### Supplied data
== Segment start ==

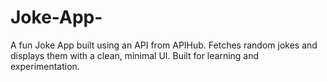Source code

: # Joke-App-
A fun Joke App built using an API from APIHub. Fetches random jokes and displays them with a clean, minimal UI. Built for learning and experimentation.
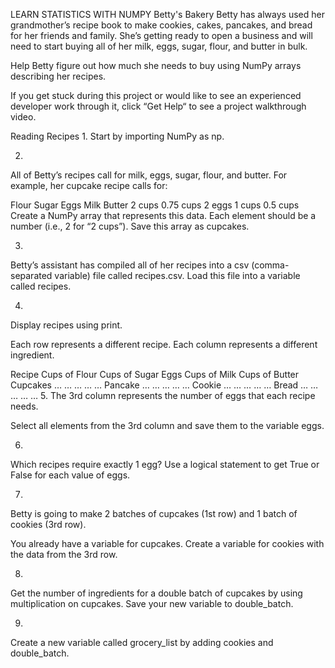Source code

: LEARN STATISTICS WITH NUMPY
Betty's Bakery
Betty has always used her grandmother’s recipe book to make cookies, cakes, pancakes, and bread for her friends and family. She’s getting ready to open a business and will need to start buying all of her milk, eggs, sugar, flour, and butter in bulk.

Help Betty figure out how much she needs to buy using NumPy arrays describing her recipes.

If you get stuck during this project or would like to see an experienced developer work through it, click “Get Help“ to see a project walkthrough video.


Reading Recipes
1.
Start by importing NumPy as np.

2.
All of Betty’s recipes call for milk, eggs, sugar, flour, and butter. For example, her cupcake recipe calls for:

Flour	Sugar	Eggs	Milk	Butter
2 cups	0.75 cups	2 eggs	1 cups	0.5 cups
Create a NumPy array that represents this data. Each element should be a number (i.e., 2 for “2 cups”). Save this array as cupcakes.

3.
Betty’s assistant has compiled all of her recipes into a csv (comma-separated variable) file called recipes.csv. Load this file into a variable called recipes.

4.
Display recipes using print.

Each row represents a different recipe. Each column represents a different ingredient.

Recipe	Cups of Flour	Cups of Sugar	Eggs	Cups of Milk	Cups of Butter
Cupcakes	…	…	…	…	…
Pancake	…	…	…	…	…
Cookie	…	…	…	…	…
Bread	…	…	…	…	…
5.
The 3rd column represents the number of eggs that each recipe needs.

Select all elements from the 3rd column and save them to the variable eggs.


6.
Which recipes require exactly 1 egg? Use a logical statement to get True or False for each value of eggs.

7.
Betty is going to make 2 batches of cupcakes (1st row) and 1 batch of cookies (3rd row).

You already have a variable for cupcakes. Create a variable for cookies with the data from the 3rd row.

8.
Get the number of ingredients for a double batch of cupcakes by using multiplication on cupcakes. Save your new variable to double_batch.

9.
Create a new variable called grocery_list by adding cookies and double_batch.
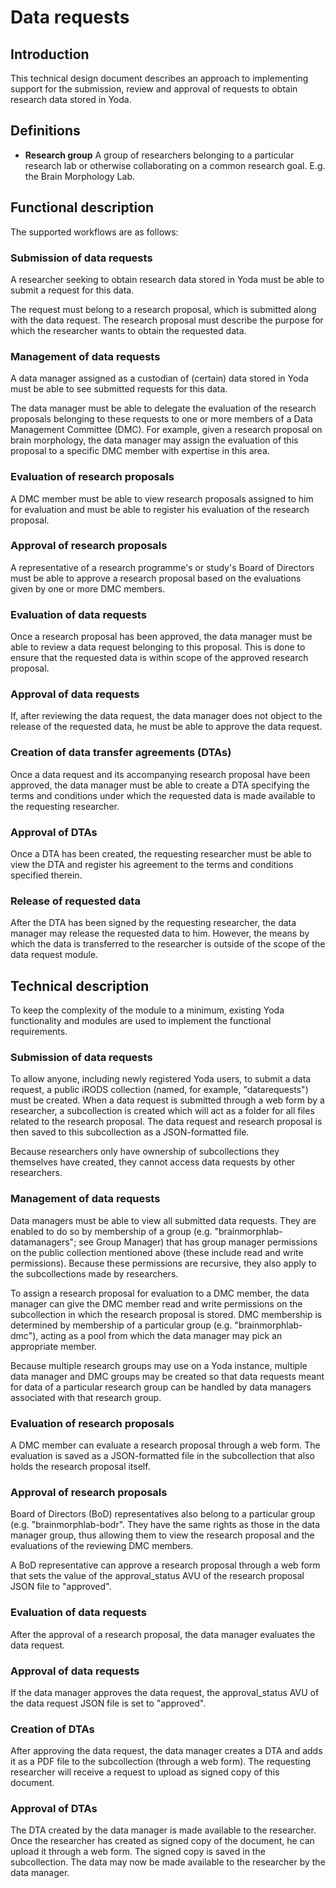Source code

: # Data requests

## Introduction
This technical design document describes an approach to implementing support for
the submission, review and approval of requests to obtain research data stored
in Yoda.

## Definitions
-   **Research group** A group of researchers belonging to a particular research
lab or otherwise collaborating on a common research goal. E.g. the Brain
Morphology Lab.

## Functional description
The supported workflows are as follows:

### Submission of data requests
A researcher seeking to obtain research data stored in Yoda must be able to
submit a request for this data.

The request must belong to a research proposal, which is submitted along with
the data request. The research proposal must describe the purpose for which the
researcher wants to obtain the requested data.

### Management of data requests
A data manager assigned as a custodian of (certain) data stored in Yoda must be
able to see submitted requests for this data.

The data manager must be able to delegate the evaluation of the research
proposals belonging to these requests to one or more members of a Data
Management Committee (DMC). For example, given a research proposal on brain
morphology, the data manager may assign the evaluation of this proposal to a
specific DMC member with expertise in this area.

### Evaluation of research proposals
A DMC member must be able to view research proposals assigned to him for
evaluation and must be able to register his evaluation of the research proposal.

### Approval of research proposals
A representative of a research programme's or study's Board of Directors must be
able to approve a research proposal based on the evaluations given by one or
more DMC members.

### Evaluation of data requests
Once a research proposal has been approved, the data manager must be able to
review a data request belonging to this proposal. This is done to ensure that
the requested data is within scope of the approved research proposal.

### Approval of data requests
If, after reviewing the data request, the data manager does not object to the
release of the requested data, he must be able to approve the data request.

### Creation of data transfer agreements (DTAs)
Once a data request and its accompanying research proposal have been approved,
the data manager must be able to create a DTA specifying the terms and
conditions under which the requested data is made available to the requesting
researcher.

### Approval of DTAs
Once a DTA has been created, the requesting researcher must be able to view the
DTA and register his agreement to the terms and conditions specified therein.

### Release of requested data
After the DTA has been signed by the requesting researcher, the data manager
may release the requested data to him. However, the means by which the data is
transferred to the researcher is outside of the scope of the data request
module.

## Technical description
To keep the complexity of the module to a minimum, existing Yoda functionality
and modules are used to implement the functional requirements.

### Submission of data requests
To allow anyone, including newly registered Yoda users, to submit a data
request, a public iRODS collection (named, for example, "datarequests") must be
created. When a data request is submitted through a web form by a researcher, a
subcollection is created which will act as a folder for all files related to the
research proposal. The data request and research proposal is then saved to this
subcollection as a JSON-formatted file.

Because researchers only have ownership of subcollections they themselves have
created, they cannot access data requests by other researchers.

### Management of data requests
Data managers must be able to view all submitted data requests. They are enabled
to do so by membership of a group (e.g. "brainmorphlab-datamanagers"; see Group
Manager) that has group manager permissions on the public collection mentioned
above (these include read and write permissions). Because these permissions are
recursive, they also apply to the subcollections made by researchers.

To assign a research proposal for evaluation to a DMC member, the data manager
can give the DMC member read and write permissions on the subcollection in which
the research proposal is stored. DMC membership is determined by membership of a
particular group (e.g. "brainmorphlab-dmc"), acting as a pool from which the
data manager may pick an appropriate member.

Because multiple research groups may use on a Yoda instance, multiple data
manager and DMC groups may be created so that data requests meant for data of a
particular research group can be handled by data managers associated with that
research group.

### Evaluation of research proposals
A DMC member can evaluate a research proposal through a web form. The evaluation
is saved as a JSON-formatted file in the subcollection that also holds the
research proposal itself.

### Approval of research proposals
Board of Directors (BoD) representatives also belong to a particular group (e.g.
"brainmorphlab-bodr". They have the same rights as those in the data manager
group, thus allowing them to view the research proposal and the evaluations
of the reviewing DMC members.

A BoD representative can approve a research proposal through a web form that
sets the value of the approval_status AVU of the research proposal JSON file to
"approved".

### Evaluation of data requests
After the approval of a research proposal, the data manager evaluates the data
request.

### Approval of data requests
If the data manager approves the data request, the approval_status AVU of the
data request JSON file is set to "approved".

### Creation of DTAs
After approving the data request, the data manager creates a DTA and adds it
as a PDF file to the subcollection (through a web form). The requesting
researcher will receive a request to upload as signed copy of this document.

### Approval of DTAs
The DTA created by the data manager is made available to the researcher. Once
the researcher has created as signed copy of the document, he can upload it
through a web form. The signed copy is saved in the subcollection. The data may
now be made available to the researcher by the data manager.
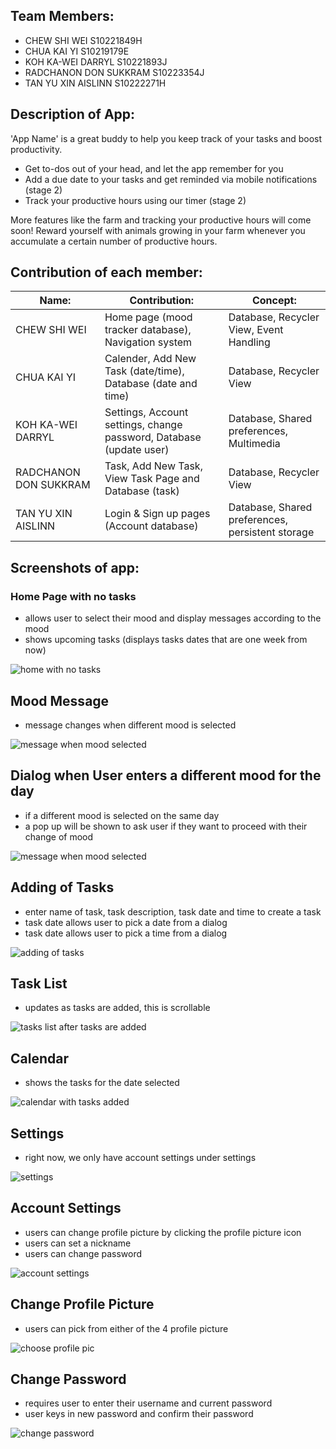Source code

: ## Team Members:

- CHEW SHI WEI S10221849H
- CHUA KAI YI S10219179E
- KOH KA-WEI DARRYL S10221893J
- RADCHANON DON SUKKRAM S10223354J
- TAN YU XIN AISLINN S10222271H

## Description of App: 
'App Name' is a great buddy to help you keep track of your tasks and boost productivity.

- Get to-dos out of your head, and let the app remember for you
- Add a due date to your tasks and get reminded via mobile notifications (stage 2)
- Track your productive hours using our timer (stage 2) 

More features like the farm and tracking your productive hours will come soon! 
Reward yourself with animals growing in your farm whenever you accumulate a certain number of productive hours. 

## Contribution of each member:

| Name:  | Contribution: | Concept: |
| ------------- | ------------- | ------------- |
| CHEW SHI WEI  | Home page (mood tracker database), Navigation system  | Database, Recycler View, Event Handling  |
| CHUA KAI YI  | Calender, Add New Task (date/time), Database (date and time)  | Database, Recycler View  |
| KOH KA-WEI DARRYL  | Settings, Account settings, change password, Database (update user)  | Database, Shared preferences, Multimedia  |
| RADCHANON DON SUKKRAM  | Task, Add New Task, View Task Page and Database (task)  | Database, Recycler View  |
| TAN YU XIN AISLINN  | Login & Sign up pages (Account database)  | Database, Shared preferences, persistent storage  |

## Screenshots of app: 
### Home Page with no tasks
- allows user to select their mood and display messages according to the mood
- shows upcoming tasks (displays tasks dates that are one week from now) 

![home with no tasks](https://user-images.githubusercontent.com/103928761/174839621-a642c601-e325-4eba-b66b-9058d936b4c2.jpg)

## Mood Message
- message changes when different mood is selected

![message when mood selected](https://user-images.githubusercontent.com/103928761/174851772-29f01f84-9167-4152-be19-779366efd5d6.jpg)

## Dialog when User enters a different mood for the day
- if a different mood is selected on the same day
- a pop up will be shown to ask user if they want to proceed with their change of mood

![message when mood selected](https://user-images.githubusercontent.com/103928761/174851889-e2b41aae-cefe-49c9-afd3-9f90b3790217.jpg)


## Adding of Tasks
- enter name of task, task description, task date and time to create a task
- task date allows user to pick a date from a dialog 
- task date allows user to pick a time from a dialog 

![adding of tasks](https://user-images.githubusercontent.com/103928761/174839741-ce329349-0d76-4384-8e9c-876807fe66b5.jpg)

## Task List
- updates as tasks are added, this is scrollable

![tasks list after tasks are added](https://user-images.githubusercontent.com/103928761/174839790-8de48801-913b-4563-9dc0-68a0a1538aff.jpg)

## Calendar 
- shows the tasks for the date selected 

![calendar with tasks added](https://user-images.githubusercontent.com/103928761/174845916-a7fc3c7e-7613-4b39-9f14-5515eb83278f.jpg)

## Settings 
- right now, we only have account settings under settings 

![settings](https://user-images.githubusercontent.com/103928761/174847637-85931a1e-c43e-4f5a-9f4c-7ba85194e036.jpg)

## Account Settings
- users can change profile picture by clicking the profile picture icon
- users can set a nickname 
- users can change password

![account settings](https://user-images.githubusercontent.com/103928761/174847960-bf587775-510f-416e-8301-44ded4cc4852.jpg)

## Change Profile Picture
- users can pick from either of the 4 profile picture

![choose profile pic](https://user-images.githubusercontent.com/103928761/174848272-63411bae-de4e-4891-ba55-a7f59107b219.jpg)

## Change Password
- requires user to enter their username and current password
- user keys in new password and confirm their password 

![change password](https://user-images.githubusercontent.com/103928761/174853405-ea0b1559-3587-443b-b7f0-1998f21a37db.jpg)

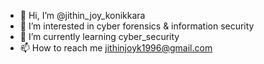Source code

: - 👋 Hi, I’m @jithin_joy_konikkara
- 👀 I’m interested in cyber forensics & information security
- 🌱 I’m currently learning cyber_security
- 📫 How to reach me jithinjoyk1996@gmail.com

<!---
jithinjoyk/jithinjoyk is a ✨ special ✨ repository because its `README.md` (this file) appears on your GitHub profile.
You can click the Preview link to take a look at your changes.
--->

== Segment end ==

### Problem requirements
Read the lines above. Gather those in which the string "column" is found.

### Reply to the exercise
Each row represents a different recipe. Each column represents a different ingredient.
The 3rd column represents the number of eggs that each recipe needs.
Select all elements from the 3rd column and save them to the variable eggs.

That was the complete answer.